Room 101 by @BloggersRUs

Room 101

by Tom Sullivan

Still image from 1984 (1984).

'Room 101,' said the officer.

The man's face, already very pale, turned a colour Winston would not have believed possible. It was definitely, unmistakably, a shade of green.

Capitalist acts between consenting adults have been taking place since before Hammurabi. But they were virtually all small-scale and interpersonal, committed in the souk, in the town square, or one-on-one. Only in the age of unregulated, global capitalism have those acts themselves become commodities for trade. The Code of Hammurabi and older collections of laws recognized the need for rules governing men, particularly in trade. Unregulated capitalism does not, nor does surveillance capitalism.

Harvard Business School professor Shoshana Zuboff discusses with Noah Kulwin the threat she describes in her book, "The Age of Surveillance Capitalism: The Fight for a Human Future at the New Frontier of Power."

The collection of personal data via the Internet represents a “coup from above,” the next phase of unregulated capitalism turning people (you) into products. This is more than simply harvesting who your friends are or your taste in music or products. There is invisible metadata in what we do online that, when aggregated, has "tremendous predictive value that you don’t know you’re communicating when you are posting or when you’re searching or when you’re browsing."

How one structures or punctuates sentences, how one uses periods or ellipses or semicolons even, when processed through a five-factor personality model and combined with data from millions of others can generate "fine-grain predictions" about one's other behaviors, Zuboff believes:

This is happening with parallel processing with millions and millions of data points and ends up being able to predict, as we say with Cambridge Analytica, just you know pivoting these methodologies which are the sort of normal “day in the life” methodologies of any self-respecting surveillance capitalist, just pivoting those slightly from commercial outcomes to political outcomes, and you get really robust predictions about how people will react to certain kinds of material, triggers, stimuli, and so on.
Surveillance capitalism is an adaptation to current technologies and forms a kind of "information panopticon" in which every element of interactions online and with "smart" technologies at home or on your phone become product:
We’ve had mercantile capitalism, and we’ve had factory capitalism, and mass-production capitalism, and managerial capitalism, financial capitalism. And typically what happens in these new concepts is that modifier, like “mass production,” or in my case “surveillance” capitalism, what that modifier is doing is pinpointing the pivot of value creation in this new market form.
Surveillance capitalism is coming for your personal experience so it might "tune and herd populations toward guaranteed commercial outcomes," Zuboff warns:
It substitutes computation for politics, so it’s post-democracy. It substitutes populations for societies, statistics for citizens, and computation for politics, and so I read a lot about this experimental zone, the Facebook contagion experiments, where another experimental zone where when they wrote up those experiments in scholarly journals — very smart data researchers from Facebook combined with very smart academic scholars boasted that now we know that we can use the online world to create contagion that changes behavior in the real world. The first case it was voting, the second case it was emotional. And they bragged in their articles that we can do this in a way that bypasses the awareness of the user. Right? Always engineered for ignorance. Because you know, that’s the surveillance essence of this, you can’t do this by asking permission. You can only do this by taking it in a way that is secret, that is hidden, that is backstage.
So, a more digital form of disaster capitalism in which democracy is mere window dressing for furthering the commercial desires of financial interests. Computational governance becomes a new form of absolutism. Pivoting the ends of this kind of technology from commercial ends to political ones is a mere flip of a switch.

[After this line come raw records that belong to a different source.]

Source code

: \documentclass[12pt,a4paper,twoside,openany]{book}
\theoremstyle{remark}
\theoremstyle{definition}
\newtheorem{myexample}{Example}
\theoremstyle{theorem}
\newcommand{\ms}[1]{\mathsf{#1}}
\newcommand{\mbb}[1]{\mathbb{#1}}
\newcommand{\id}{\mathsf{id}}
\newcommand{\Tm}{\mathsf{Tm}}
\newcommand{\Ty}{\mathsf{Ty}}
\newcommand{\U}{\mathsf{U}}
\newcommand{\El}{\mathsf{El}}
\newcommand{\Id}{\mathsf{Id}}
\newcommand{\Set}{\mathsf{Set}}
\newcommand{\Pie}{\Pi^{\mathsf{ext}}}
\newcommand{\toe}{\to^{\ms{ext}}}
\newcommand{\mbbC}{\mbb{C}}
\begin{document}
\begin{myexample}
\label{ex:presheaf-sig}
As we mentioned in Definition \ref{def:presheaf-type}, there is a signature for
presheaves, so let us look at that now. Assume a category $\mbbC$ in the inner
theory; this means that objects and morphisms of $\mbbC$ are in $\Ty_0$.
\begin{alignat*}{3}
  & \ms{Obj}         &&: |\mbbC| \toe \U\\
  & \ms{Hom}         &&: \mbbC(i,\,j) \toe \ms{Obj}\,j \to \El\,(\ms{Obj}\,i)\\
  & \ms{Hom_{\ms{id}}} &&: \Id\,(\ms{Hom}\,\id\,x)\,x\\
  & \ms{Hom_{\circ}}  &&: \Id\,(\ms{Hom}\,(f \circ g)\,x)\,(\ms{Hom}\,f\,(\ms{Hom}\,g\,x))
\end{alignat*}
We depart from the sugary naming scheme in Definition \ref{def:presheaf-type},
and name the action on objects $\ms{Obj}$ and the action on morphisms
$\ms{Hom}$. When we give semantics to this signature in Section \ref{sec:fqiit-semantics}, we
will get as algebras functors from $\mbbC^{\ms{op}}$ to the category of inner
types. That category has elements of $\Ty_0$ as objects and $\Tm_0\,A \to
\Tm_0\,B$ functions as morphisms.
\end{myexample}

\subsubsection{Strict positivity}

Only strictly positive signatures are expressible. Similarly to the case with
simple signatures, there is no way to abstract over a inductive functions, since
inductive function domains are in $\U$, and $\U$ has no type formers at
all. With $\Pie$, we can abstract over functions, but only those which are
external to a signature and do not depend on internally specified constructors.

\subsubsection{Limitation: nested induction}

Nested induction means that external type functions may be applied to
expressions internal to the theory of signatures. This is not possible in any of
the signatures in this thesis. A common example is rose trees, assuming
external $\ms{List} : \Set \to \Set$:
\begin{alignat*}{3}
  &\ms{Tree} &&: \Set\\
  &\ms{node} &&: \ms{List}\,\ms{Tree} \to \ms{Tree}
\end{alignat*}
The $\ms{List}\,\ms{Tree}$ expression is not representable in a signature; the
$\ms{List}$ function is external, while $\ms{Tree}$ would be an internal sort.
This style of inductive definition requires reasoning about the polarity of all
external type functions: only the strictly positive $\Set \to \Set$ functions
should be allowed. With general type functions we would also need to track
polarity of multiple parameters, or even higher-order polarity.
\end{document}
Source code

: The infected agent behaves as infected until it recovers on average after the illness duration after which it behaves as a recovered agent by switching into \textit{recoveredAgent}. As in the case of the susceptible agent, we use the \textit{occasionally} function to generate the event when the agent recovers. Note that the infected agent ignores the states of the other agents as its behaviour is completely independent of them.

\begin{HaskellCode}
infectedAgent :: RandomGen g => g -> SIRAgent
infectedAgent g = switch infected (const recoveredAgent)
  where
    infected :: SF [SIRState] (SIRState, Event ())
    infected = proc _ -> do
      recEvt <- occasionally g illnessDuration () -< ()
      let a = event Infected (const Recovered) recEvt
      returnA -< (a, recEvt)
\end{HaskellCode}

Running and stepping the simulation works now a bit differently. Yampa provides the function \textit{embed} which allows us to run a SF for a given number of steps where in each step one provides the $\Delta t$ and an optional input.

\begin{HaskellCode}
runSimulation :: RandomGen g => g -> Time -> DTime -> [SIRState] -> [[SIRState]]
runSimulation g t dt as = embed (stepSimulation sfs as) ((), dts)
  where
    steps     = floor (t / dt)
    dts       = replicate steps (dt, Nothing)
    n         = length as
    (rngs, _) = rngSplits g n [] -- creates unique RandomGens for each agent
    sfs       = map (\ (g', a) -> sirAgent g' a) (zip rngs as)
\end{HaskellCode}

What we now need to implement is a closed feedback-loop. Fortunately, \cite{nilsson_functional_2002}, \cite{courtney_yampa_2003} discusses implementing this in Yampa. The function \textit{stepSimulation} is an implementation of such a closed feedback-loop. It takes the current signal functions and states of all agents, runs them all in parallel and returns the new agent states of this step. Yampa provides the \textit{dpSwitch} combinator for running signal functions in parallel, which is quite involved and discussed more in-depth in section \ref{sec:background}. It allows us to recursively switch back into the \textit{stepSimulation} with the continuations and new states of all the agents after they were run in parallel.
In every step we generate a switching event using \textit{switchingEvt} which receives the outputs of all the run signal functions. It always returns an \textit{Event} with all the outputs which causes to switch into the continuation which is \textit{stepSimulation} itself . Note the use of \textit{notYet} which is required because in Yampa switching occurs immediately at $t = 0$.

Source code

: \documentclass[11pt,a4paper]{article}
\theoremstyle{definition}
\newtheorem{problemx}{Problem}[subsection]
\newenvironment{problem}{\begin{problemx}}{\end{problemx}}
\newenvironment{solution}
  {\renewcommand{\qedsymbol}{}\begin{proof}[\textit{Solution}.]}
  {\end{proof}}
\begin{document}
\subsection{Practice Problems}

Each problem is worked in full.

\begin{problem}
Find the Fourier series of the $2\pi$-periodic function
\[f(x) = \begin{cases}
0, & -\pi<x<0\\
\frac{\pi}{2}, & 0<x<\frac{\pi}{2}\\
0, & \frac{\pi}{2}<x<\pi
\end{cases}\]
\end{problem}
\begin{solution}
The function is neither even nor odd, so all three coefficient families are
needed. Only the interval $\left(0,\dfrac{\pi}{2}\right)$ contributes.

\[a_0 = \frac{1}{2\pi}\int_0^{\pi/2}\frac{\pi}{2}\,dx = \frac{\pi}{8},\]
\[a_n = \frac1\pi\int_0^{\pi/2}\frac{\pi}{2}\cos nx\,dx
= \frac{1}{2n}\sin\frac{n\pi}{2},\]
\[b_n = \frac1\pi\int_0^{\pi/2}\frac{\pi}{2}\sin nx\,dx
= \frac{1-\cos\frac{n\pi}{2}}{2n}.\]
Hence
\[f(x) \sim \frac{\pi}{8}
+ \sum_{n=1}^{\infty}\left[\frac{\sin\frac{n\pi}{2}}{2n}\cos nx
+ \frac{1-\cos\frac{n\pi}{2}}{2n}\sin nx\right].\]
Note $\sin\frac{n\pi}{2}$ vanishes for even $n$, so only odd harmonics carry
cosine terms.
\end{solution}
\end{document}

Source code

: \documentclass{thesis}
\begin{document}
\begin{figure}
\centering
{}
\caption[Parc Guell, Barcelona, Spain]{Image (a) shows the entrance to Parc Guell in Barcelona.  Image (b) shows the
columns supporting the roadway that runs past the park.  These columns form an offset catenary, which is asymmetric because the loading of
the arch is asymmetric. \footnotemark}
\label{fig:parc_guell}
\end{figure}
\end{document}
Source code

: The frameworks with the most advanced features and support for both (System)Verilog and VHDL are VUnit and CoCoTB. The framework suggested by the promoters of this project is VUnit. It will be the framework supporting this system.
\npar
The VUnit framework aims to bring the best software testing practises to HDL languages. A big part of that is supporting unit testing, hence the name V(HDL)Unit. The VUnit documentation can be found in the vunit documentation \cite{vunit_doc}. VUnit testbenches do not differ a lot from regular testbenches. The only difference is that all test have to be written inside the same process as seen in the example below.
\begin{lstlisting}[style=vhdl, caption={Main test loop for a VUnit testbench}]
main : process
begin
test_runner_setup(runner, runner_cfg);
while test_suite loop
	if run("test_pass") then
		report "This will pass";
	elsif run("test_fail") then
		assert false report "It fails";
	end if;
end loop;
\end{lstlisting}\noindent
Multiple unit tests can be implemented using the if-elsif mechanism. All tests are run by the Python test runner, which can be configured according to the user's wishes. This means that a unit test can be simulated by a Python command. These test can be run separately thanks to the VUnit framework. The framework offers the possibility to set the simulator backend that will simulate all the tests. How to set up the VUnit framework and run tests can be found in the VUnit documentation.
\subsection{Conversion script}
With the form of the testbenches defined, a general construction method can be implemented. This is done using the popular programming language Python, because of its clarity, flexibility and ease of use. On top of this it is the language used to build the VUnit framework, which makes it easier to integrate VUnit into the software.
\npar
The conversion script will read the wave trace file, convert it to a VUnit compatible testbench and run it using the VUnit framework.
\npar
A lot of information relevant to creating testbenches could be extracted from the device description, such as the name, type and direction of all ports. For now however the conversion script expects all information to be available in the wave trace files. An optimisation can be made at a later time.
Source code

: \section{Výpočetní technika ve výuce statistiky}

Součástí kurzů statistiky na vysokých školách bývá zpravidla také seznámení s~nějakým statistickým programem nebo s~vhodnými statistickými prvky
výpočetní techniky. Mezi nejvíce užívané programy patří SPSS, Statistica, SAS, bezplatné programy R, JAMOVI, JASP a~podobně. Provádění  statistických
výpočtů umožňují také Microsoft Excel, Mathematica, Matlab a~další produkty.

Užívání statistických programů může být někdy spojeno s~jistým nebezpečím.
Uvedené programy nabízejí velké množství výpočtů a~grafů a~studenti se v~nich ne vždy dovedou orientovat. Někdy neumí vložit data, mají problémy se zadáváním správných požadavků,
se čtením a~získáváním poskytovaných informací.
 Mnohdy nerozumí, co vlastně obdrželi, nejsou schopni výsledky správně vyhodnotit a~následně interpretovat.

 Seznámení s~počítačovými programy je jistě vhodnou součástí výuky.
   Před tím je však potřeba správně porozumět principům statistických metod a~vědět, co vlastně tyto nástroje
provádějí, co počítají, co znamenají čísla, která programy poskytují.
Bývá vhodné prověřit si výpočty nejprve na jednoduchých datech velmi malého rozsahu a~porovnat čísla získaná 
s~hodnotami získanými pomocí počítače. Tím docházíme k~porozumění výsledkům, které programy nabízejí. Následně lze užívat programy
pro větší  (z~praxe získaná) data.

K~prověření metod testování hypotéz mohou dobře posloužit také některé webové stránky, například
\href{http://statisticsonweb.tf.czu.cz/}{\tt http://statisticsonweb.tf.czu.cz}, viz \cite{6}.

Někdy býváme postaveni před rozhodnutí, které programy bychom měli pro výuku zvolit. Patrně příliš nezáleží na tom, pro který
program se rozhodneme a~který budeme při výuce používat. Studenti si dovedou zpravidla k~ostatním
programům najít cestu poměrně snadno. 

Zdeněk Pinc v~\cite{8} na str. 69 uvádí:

Zuboff believes there is still political maneuvering space for stopping it, but that will take a doubling down on democracy. It has advanced as far as it has because it is near-invisible. "Every single piece of research, going all the way back to the early 2000s, shows that whenever you expose people to what’s really going on behind the scenes with surveillance capitalism, they don’t want anything to do [with] it," she says. But as with other forms of metastasized capitalism, people right now feel they have no choice. Capitalism is all about expanding our choices, remember?

This makes surveillance capitalism "a colossal market failure. Because it is not giving people what people want. It’s giving business customers what they want, to be able to manipulate people, but it’s not giving actual populations of people what we want."

That has some rather serious political implications, as is already evident in China. But this is instumentarian rather than totalitarian power, Zuboff asserts. It doesn't want to harm you, but make you better serve commercial interests. Combine that with an authoritarian state such as China, however? Zuboff warns, "[A]nd what we saw in America already is that anybody with enough money, any ambitious plutocrat, can buy the skills and the data to use these same methodologies to influence political outcomes."

I don't recall how the Ministry of Truth knew Winston Smith had an existential fear of rats. But in 2019, Robert Mercer or someone like him could probably sell them that information.